The best arises in unexpected places. Even a homemade distillation of the marc or grape pomace in Greece was a pale shadow of the Marc de Champagne, writes wine columnist RICHARD CALVER.
One of the best ways to finish a meal that I’ve experienced was in Rheims, France in the 1980s where, despite dining solo, I had the degustation menu.

The waiter recommended I finish with a glass of aged Moet & Chandon Marc de Champagne.
It is similar to brandy but clear as water. The Marc de Champagne is in fact the distillation of the grapes already pressed to make champagne.
The grapes are de-stemmed, left to ferment and then distilled. The Moet & Chandon is matured in oak casks for several years. My strong recollection is that it tasted smooth and mouth filling, clean yet powerful. It was the perfect end to a meal.
Plus, this is a good way to use the remnants of wine making. It takes about 1.2 kilograms of grapes to produce a standard 750ml bottle of wine and after the grapes are processed, about 20 per cent of that weight remains in the form of grape skins, seeds and stems known as pomace.
On my recent trip to Greece, I came across a product that is also the result of distilling the marc or grape pomace. At an olive oil retailer in central Athens, where we tasted three different types of extra virgin olive oil, we were offered a small glass of tsipouro from Macedonia as a way to clean our palates at the end of the tasting session.
This is an un-aged brandy and is around 40 alcohol by volume, the same ABV as Marc de Champagne but often distilled twice. It was slightly bitter and fiery. The proprietor of the shop told us that it was usually made without additions, but sometimes aromatic plants are added or anise that gives it a similar flavour to ouzo.

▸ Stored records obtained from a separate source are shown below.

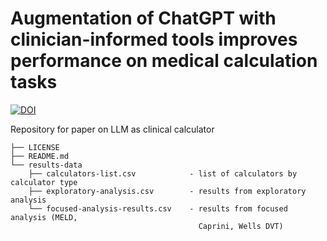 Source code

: # Augmentation of ChatGPT with clinician-informed tools improves performance on medical calculation tasks
[![DOI](https://zenodo.org/badge/730459595.svg)](https://zenodo.org/doi/10.5281/zenodo.10360442)

Repository for paper on LLM as clinical calculator


```
├── LICENSE
├── README.md
└── results-data                       
    ├── calculators-list.csv            - list of calculators by calculator type
    ├── exploratory-analysis.csv        - results from exploratory analysis
    └── focused-analysis-results.csv    - results from focused analysis (MELD, 
                                          Caprini, Wells DVT)
```
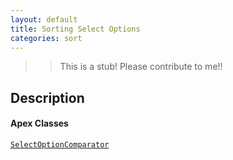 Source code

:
 ```yaml
---
layout: default
title: Sorting Select Options
categories: sort
---
```


>>This is a stub!  Please contribute to me!!

Description
----------------

#### Apex Classes

[`SelectOptionComparator`](/api/selectoptioncomparator)
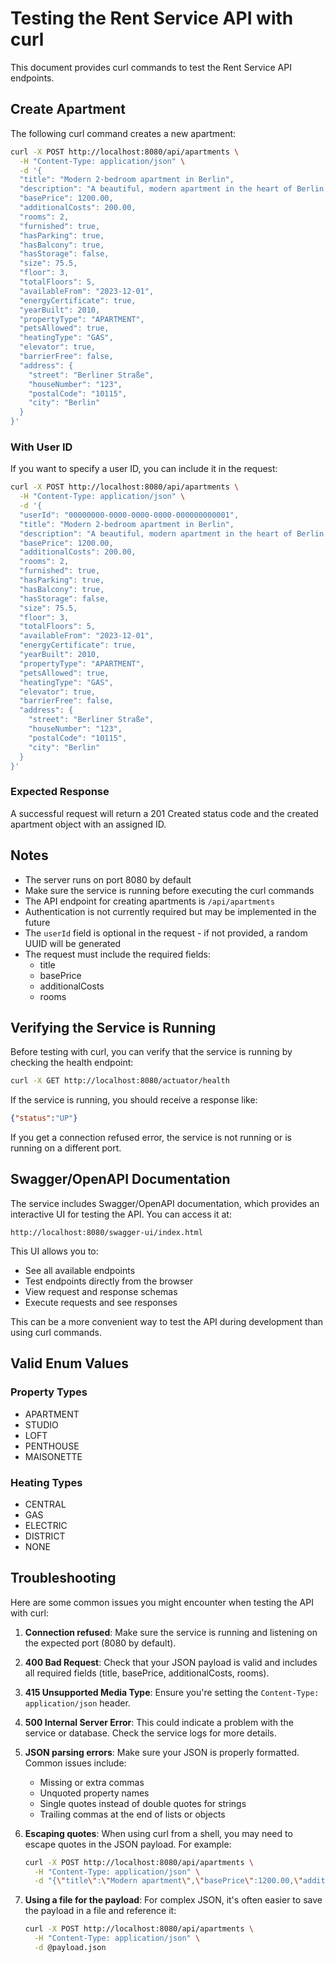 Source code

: # Testing the Rent Service API with curl

This document provides curl commands to test the Rent Service API endpoints.

## Create Apartment

The following curl command creates a new apartment:

```bash
curl -X POST http://localhost:8080/api/apartments \
  -H "Content-Type: application/json" \
  -d '{
  "title": "Modern 2-bedroom apartment in Berlin",
  "description": "A beautiful, modern apartment in the heart of Berlin with great public transport connections.",
  "basePrice": 1200.00,
  "additionalCosts": 200.00,
  "rooms": 2,
  "furnished": true,
  "hasParking": true,
  "hasBalcony": true,
  "hasStorage": false,
  "size": 75.5,
  "floor": 3,
  "totalFloors": 5,
  "availableFrom": "2023-12-01",
  "energyCertificate": true,
  "yearBuilt": 2010,
  "propertyType": "APARTMENT",
  "petsAllowed": true,
  "heatingType": "GAS",
  "elevator": true,
  "barrierFree": false,
  "address": {
    "street": "Berliner Straße",
    "houseNumber": "123",
    "postalCode": "10115",
    "city": "Berlin"
  }
}'
```

### With User ID

If you want to specify a user ID, you can include it in the request:

```bash
curl -X POST http://localhost:8080/api/apartments \
  -H "Content-Type: application/json" \
  -d '{
  "userId": "00000000-0000-0000-0000-000000000001",
  "title": "Modern 2-bedroom apartment in Berlin",
  "description": "A beautiful, modern apartment in the heart of Berlin with great public transport connections.",
  "basePrice": 1200.00,
  "additionalCosts": 200.00,
  "rooms": 2,
  "furnished": true,
  "hasParking": true,
  "hasBalcony": true,
  "hasStorage": false,
  "size": 75.5,
  "floor": 3,
  "totalFloors": 5,
  "availableFrom": "2023-12-01",
  "energyCertificate": true,
  "yearBuilt": 2010,
  "propertyType": "APARTMENT",
  "petsAllowed": true,
  "heatingType": "GAS",
  "elevator": true,
  "barrierFree": false,
  "address": {
    "street": "Berliner Straße",
    "houseNumber": "123",
    "postalCode": "10115",
    "city": "Berlin"
  }
}'
```

### Expected Response

A successful request will return a 201 Created status code and the created apartment object with an assigned ID.

## Notes

- The server runs on port 8080 by default
- Make sure the service is running before executing the curl commands
- The API endpoint for creating apartments is `/api/apartments`
- Authentication is not currently required but may be implemented in the future
- The `userId` field is optional in the request - if not provided, a random UUID will be generated
- The request must include the required fields:
  - title
  - basePrice
  - additionalCosts
  - rooms

## Verifying the Service is Running

Before testing with curl, you can verify that the service is running by checking the health endpoint:

```bash
curl -X GET http://localhost:8080/actuator/health
```

If the service is running, you should receive a response like:

```json
{"status":"UP"}
```

If you get a connection refused error, the service is not running or is running on a different port.

## Swagger/OpenAPI Documentation

The service includes Swagger/OpenAPI documentation, which provides an interactive UI for testing the API. You can access it at:

```
http://localhost:8080/swagger-ui/index.html
```

This UI allows you to:
- See all available endpoints
- Test endpoints directly from the browser
- View request and response schemas
- Execute requests and see responses

This can be a more convenient way to test the API during development than using curl commands.

## Valid Enum Values

### Property Types
- APARTMENT
- STUDIO
- LOFT
- PENTHOUSE
- MAISONETTE

### Heating Types
- CENTRAL
- GAS
- ELECTRIC
- DISTRICT
- NONE

## Troubleshooting

Here are some common issues you might encounter when testing the API with curl:

1. **Connection refused**: Make sure the service is running and listening on the expected port (8080 by default).

2. **400 Bad Request**: Check that your JSON payload is valid and includes all required fields (title, basePrice, additionalCosts, rooms).

3. **415 Unsupported Media Type**: Ensure you're setting the `Content-Type: application/json` header.

4. **500 Internal Server Error**: This could indicate a problem with the service or database. Check the service logs for more details.

5. **JSON parsing errors**: Make sure your JSON is properly formatted. Common issues include:
   - Missing or extra commas
   - Unquoted property names
   - Single quotes instead of double quotes for strings
   - Trailing commas at the end of lists or objects

6. **Escaping quotes**: When using curl from a shell, you may need to escape quotes in the JSON payload. For example:
   ```bash
   curl -X POST http://localhost:8080/api/apartments \
     -H "Content-Type: application/json" \
     -d "{\"title\":\"Modern apartment\",\"basePrice\":1200.00,\"additionalCosts\":200.00,\"rooms\":2}"
   ```

7. **Using a file for the payload**: For complex JSON, it's often easier to save the payload in a file and reference it:
   ```bash
   curl -X POST http://localhost:8080/api/apartments \
     -H "Content-Type: application/json" \
     -d @payload.json
   ```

The next time we came across a brandy made from pomade was in Rethymno, Crete. At the end of a meal in a harbourside restaurant, we were offered, free, a small piece of strawberry cheesecake and a glass of what was referred to as raki.
Even though the locals called it raki, Turkey has trademarked that name and the official title is tsikoudia, which is once-distilled pomace compared with the usually twice-distilled tsipouro.
Again this distillation was 40 per cent ABV and it was a good way of cleaning the palate after the sticky cheesecake, although it was wobble making when departure from the restaurant was required.
Part of the tour was a farm visit. We wended our way up narrow Cretan roads, thanking the heavens for the skill of the bus driver, and we visited a working farm where the farmer showed me and two others on the tour how to milk a goat.
With the newly made cheese from the goat I’d helped milk and rusk-like dried bread, the farmer’s mother produced a jug of dark orange-coloured liquid that she poured into small glasses. This was not orangeade. It was the farm-produced tsikoudia (which they and the translator called raki) infused with a plant that we were told was similar to the geranium but gave a sweet lingering flavour to the liquor and settled down the fire in the brandy and gave it a pleasant albeit slightly medicinal flavour.
It was the best of the drinks made from pomace that I tried on the tour. The best arises in unexpected places. But even this homemade effort was a pale shadow of the Marc de Champagne.